**Task to complete:**
All lines in the material below that hold "Chrome" should be found and copied.

**Information:**
################

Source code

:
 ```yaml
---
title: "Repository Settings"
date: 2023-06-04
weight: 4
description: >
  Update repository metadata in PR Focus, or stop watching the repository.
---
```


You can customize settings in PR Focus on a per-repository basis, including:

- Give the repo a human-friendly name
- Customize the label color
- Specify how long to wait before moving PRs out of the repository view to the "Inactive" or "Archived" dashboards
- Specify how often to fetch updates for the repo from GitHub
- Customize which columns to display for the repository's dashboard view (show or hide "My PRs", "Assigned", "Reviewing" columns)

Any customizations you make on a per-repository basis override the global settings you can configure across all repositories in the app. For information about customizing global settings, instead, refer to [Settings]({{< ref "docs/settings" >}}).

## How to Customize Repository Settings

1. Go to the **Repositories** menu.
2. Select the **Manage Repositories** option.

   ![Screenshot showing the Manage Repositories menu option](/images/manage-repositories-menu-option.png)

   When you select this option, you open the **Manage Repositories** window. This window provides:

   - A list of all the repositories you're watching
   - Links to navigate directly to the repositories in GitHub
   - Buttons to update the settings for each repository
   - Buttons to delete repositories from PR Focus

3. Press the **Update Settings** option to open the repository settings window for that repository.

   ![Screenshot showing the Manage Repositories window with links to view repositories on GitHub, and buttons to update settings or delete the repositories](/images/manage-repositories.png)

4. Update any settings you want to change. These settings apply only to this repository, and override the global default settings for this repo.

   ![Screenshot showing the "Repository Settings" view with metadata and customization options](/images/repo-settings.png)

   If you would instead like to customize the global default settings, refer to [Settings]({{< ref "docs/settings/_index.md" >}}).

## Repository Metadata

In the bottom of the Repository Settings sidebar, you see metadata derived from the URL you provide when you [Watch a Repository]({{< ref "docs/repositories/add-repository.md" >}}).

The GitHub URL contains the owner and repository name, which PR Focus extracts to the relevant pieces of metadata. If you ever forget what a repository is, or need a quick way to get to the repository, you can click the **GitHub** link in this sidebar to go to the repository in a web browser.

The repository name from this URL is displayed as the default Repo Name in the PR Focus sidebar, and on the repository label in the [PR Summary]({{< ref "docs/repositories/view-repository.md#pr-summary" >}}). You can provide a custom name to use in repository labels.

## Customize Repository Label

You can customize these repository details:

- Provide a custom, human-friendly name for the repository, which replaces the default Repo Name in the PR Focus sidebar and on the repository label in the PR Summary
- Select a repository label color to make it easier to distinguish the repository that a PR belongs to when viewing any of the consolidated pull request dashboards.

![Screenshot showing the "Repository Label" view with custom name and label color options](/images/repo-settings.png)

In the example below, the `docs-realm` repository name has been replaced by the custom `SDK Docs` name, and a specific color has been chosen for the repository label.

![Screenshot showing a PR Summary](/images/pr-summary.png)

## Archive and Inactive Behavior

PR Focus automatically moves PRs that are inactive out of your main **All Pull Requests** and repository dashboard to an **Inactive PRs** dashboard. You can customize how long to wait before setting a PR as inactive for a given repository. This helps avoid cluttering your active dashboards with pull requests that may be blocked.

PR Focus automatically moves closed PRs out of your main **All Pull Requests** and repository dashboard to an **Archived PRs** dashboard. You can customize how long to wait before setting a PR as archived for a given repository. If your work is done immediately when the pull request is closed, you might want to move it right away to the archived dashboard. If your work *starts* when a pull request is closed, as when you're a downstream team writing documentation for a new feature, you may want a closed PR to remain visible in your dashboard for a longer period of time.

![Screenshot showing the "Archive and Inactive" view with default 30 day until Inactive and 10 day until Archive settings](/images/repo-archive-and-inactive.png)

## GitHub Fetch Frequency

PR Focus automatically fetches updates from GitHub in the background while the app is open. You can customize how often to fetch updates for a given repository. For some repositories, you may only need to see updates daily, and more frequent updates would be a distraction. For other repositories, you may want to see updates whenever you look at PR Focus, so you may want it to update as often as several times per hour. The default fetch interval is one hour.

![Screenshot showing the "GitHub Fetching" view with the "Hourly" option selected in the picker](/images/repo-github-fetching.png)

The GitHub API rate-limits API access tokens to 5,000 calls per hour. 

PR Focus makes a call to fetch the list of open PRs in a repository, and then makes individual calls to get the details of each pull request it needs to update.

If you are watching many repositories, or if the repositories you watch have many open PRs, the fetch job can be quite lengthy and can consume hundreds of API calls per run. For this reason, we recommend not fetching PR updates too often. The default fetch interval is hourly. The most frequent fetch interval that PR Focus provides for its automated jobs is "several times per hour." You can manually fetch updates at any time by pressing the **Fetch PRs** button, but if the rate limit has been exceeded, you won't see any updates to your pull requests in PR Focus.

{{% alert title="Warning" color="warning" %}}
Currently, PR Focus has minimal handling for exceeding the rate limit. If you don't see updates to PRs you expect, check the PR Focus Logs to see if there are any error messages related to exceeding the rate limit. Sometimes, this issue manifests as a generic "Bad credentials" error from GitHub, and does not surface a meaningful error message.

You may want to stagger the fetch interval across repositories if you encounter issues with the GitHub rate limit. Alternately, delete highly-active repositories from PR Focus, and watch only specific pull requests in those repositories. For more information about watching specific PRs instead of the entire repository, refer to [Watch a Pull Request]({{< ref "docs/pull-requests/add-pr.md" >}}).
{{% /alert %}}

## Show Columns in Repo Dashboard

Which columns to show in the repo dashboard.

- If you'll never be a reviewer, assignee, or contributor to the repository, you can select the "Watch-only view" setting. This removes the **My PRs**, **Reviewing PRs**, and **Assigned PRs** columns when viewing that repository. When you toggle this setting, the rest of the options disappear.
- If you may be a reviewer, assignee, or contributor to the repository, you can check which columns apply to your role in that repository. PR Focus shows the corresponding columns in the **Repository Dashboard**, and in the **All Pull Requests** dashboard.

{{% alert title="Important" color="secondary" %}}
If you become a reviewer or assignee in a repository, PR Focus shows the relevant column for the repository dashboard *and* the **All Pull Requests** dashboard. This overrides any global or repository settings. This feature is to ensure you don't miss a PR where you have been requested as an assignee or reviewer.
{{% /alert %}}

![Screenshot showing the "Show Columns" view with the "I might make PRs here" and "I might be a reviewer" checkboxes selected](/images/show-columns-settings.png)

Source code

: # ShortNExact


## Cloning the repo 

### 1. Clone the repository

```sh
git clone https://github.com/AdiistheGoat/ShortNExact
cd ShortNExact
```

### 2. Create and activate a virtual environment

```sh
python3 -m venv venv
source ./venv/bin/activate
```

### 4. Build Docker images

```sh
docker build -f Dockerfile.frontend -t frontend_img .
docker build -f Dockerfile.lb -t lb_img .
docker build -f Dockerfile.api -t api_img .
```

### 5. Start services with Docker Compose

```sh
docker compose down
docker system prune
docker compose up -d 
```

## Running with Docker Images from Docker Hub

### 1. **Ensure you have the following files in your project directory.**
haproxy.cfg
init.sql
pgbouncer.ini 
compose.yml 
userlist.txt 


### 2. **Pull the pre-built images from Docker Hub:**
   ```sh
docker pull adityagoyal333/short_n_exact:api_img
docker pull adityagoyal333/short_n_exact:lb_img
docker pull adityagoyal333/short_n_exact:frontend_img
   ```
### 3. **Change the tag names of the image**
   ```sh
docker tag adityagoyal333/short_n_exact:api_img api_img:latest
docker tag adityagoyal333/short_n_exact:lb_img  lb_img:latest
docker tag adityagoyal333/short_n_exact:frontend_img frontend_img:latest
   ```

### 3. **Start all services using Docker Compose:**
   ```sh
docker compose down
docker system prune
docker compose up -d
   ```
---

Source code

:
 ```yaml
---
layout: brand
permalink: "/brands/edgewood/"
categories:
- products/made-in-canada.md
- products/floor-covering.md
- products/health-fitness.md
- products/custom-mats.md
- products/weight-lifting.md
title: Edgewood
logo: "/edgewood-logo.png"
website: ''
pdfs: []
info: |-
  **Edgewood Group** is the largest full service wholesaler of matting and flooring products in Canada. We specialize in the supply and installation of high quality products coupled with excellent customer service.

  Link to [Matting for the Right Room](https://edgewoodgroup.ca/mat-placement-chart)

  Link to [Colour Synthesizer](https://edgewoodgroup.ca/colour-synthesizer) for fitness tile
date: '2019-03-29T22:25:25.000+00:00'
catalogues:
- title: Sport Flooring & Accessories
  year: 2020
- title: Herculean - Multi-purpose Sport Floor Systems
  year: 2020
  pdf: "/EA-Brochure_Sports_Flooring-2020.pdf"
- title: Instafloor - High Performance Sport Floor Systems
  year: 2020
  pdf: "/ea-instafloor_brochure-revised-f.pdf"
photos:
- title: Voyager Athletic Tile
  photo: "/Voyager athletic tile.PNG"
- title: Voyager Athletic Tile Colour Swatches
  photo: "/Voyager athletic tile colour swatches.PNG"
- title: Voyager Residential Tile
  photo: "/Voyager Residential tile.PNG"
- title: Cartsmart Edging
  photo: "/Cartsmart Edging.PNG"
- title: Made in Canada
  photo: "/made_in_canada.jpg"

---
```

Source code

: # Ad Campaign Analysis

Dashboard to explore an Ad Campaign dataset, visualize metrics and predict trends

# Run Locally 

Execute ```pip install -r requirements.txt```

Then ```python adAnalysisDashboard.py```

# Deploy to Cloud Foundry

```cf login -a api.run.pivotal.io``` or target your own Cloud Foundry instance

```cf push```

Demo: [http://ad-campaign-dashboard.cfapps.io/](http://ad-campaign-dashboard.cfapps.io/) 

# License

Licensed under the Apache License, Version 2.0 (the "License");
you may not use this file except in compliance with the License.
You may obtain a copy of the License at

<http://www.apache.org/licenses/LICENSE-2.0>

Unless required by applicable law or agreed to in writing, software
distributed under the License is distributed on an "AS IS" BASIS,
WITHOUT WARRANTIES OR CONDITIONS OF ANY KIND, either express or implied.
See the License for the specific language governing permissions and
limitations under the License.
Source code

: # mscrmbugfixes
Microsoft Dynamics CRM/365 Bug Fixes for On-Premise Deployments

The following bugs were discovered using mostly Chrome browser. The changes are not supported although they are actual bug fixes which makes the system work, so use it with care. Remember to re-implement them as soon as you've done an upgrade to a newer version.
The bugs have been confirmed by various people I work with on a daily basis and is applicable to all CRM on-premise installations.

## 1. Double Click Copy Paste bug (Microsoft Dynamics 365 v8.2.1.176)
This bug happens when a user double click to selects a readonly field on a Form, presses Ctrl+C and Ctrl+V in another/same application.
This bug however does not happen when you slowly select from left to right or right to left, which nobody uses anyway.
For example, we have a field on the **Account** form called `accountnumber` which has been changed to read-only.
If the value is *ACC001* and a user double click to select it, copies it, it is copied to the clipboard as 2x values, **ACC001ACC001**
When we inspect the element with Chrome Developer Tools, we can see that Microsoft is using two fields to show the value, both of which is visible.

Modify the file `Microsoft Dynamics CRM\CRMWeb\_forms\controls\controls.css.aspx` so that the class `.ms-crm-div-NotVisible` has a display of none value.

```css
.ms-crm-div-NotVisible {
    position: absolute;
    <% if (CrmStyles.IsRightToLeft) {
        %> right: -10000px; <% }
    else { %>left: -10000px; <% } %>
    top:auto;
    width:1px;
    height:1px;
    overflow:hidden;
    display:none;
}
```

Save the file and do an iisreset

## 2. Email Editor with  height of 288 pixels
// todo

################

**Result of the exercise:**
The following bugs were discovered using mostly Chrome browser. The changes are not supported although they are actual bug fixes which makes the system work, so use it with care. Remember to re-implement them as soon as you've done an upgrade to a newer version.
When we inspect the element with Chrome Developer Tools, we can see that Microsoft is using two fields to show the value, both of which is visible.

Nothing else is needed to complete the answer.